Liebres y gatos, siete años después
Escribí el texto que, en parte, da título a este otro, hace ya siete años. Creo necesario, dadas las —peculiares— circunstancias vividas, retomarlo. Reescribirlo y ampliarlo como si el tiempo no hubiera pasado por él porque, si bien el tiempo ha pasado, lo cierto es que —y esté es, como veremos, el problema— nada de lo descrito en el original ha cambiado. Lampedusa, al menos en esto, está más vivo que nunca.
Leyéndome siento que en lo estilístico y en lo personal, la persona que escribió aquellas líneas no es ya la misma. Este cambio, por imperceptible que sea, compadece ante una disciplina y una profesión cuya narrativa tiende a la permanencia.
Señalábamos entonces, y lo hacemos hoy, que la disciplina tiene una continuada tendencia a identificar el rol con el estatus y la excelencia en uno de estos campos —el primero— con la infalibilidad en el segundo, o en cualquier aspecto relacionado con la profesión. Lo productivo invade lo reproductivo hasta fundirse con ello y la obra es, sin distinción, su autor. El paso del artesano gremial al artista académico y, posteriormente, al científico humanista, ha mantenido intocada, desde el siglo XII hasta nuestros días, una suerte de autoridad productiva que, si bien tenía razón de ser en una sociedad estamental, es, hoy en día, tan insostenible como reduccionista.

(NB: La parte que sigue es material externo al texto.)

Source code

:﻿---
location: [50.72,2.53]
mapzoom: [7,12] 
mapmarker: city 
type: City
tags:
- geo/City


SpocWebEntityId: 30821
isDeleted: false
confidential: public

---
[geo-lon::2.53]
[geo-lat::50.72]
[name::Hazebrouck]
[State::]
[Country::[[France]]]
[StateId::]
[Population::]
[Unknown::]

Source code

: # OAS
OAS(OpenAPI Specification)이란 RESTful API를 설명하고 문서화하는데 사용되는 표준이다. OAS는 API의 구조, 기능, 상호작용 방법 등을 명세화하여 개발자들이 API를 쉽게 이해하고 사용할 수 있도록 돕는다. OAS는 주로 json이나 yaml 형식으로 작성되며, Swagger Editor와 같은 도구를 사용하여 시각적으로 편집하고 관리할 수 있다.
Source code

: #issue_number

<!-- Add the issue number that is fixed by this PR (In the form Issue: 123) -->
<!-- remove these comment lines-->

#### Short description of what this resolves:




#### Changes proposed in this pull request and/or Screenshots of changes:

No está exenta, en este contexto, la narrativa cultural de los arquitectos españoles de leyendas parciales, historias contadas a medias e informaciones sesgadas que, pronunciadas en el momento correcto por el personaje indicado, se integran en una suerte de ‘general inetelect’ clasista cuyo objetivo, disimulado, es el mantenimiento de un proceso de reproducción de clase, no por tácito o asumido menos presente.
Liebres y gatos. Este es el origen de aquel texto y lo es de este. Alejandro de la Sota, hijo de un Ingeniero Civil —presidente de la Diputación de Pontevedra hasta 1930, primer presidente de la Caja de Ahorros de Pontevedra y con una activa vida cultural y política— de clase acomodada, arquitecto en 1941, incorporado al Instituto Nacional de Colonización el mismo año en que termina los estudios, profesor de Elementos de Composición desde 1956 funcionario de Correos desde 1960 —un extremo este que tiene a olvidarse con cierta facilidad—, con estudio abierto en la capital desde principios de los años 1950. A él se atribuye la frase que titulaba aquel texto según la cual, los arquitectos, en el desarrollo de su profesión, debían intentar “dar liebre por gato”.

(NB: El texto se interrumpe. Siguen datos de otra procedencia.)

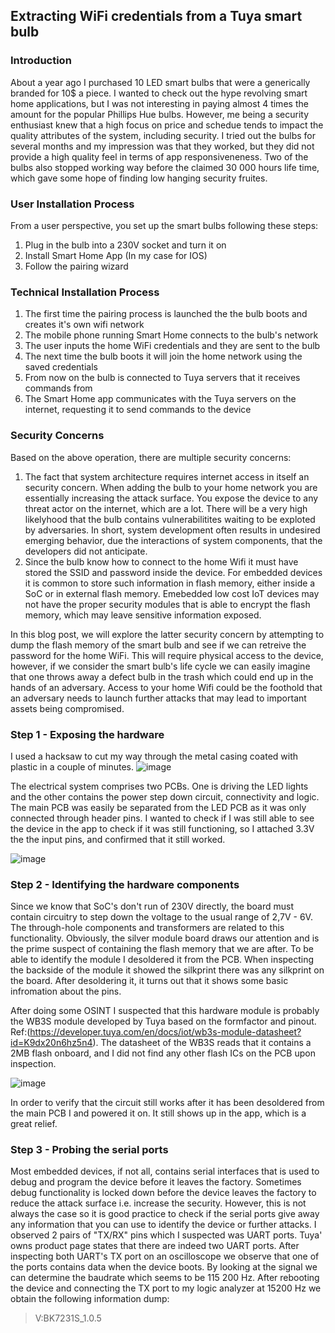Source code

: ## Extracting WiFi credentials from a Tuya smart bulb

### Introduction
About a year ago I purchased 10 LED smart bulbs that were a generically branded for 10$ a piece. I wanted to check out the hype revolving smart home applications, but I was not interesting in paying almost 4 times the amount for the popular Phillips Hue bulbs. However, me being a security enthusiast knew that a high focus on price and schedue tends to impact the quality attributes of the system, including security. I tried out the bulbs for several months and my impression was that they worked, but they did not provide a high quality feel in terms of app responsiveneness. Two of the bulbs also stopped working way before the claimed 30 000 hours life time, which gave some hope of finding low hanging security fruites.  


### User Installation Process
From a user perspective, you set up the smart bulbs following these steps:
1. Plug in the bulb into a 230V socket and turn it on
2. Install Smart Home App (In my case for IOS)
3. Follow the pairing wizard

### Technical Installation Process

1. The first time the pairing process is launched the the bulb boots and creates it's own wifi network
2. The mobile phone running Smart Home connects to the bulb's network
3. The user inputs the home WiFi credentials and they are sent to the bulb
4. The next time the bulb boots it will join the home network using the saved credentials
5. From now on the bulb is connected to Tuya servers that it receives commands from
6. The Smart Home app communicates with the Tuya servers on the internet, requesting it to send commands to the device


### Security Concerns
Based on the above operation, there are multiple security concerns:
1. The fact that system architecture requires internet access in itself an security concern. When adding the bulb to your home network you are essentially increasing the attack surface. You expose the device to any threat actor on the internet, which are a lot. There will be a very high likelyhood that the bulb contains vulnerabilitites waiting to be exploted by adversaries. In short, system development often results in undesired emerging behavior, due the interactions of system components, that the developers did not anticipate.
2.  Since the bulb know how to connect to the home Wifi it must have stored the SSID and password inside the device. For embedded devices it is common to store such information in flash memory, either inside a SoC or in external flash memory. Emebedded low cost IoT devices may not have the proper security modules that is able to encrypt the flash memory, which may leave sensitive information exposed.  

In this blog post, we will explore the latter security concern by attempting to dump the flash memory of the smart bulb and see if we can retreive the password for the home WiFi. This will require physical access to the device, however, if we consider the smart bulb's life cycle we can easily imagine that one throws away a defect bulb in the trash which could end up in the hands of an adversary. Access to your home Wifi could be the foothold that an adversary needs to launch further attacks that may lead to important assets being compromised.

### Step 1 - Exposing the hardware
I used a hacksaw to cut my way through the metal casing coated with plastic in a couple of minutes.
![image](https://user-images.githubusercontent.com/13424965/218526753-da06b0b5-29b0-4a52-b44c-d5326e2e7737.png)

The electrical system comprises two PCBs. One is driving the LED lights and the other contains the power step down circuit, connectivity and logic. The main PCB was easily be separated from the LED PCB as it was only connected through header pins. I wanted to check if I was still able to see the device in the app to check if it was still functioning, so I attached 3.3V the the input pins, and confirmed that it still worked. 

![image](https://user-images.githubusercontent.com/13424965/218526914-ec42fa0b-c13f-4db2-85e9-b50885b6b8cc.png)

### Step 2 - Identifying the hardware components

Since we know that SoC's don't run of 230V directly, the board must contain circuitry to step down the voltage to the usual range of 2,7V - 6V. The through-hole components and transformers are related to this functionality. Obviously, the silver module board draws our attention and is the prime suspect of containing the flash memory that we are after. To be able to identify the module I desoldered it from the PCB. When inspecting the backside of the module it showed the silkprint there was any silkprint on the board. After desoldering it, it turns out that it shows some basic infromation about the pins.

After doing some OSINT I suspected that this hardware module is probably the WB3S module developed by Tuya based on the formfactor and pinout. Ref:(https://developer.tuya.com/en/docs/iot/wb3s-module-datasheet?id=K9dx20n6hz5n4). The datasheet of the WB3S reads that it contains a 2MB flash onboard, and I did not find any other flash ICs on the PCB upon inspection.

![image](https://user-images.githubusercontent.com/13424965/218527002-c550c8f8-f4bd-4247-bacf-087ee8f981c2.png)

In order to verify that the circuit still works after it has been desoldered from the main PCB I and powered it on. It still shows up in the app, which is a great relief.

### Step 3 - Probing the serial ports 
Most embedded devices, if not all, contains serial interfaces that is used to debug and program the device before it leaves the factory. Sometimes debug functionality is locked down before the device leaves the factory to reduce the attack surface i.e. increase the security. However, this is not always the case so it is good practice to check if the serial ports give away any information that you can use to identify the device or further attacks. I observed 2 pairs of "TX/RX" pins which I suspected was UART ports. Tuya' owns product page states that there are indeed two UART ports. After inspecting both UART's TX port on an oscilloscope we observe that one of the ports contains data when the device boots. By looking at the signal we can determine the baudrate which seems to be 115 200 Hz. After rebooting the device and connecting the TX port to my logic analyzer at 15200 Hz we obtain the following information dump:

> V:BK7231S_1.0.5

Es una buena frase. Magnifica en su sencillez. Y, para un arquitecto titulado en 1941, coherente con la figura de un profesional perteneciente a una casta privilegiada y a un desarrollo profesional en el que el ingreso en la carrera (aún existía esta figura de control de acceso) garantizaba, ex – ante, una práctica profesional posterior exitosa.
Los profesionales, Sota entre ellos, lo eran porque gestionaban un conocimiento complejo de forma exclusiva, porque se sujetaban a una serie de normas internas de comportamiento —esto es, a un código deontológico— y porque retenían para sí mismos el control de su propio desarrollo profesional, de tu trabajo, de la relación con sus clientes y del desarrollo técnico del mismo.
Con la aparición de los Colegios de Arquitectos en 1931 la ocupación de arquitecto, la labor artística o incluso artesana se convierte en una profesión, sus ejercientes en profesionales. En puridad la narrativa que los arquitectos españoles diseñaron para sí mismos era, específicamente esta: la del profesional liberal que coincide, milimétricamente, con la definición de Durkheim de la profesional empleada en sociología de las profesiones.
Aquellos profesionales entendían su disciplina, esta es la otra característica fundamental de su propiocepción, como un servicio a la sociedad y, por tanto, cualquier consideración económica era percibida como un afán de lucro innecesario, como la perversión de la entrega pura a un servicio en el que la única preocupación de los profesionales debía ser el completo ejercicio, hasta el máximo de su capacidad, de aquel saber complejo cuyo control manejaban en exclusiva. Los profesionales no recibían —y aún hoy en día el concepto permanece— salarios. Reciben honorarios, un término que proviene de la palabra honores; honras a su desempeño, pero nada que significara el intercambio de trabajo por una participación en el capital. Lo profesionales, los arquitectos, eran pues —emplearemos aquí el ejemplo de Marx— como una cantante, inseparable de su medio de producción y cuya labor no se enfrenta, en forma de plusvalor, al salario.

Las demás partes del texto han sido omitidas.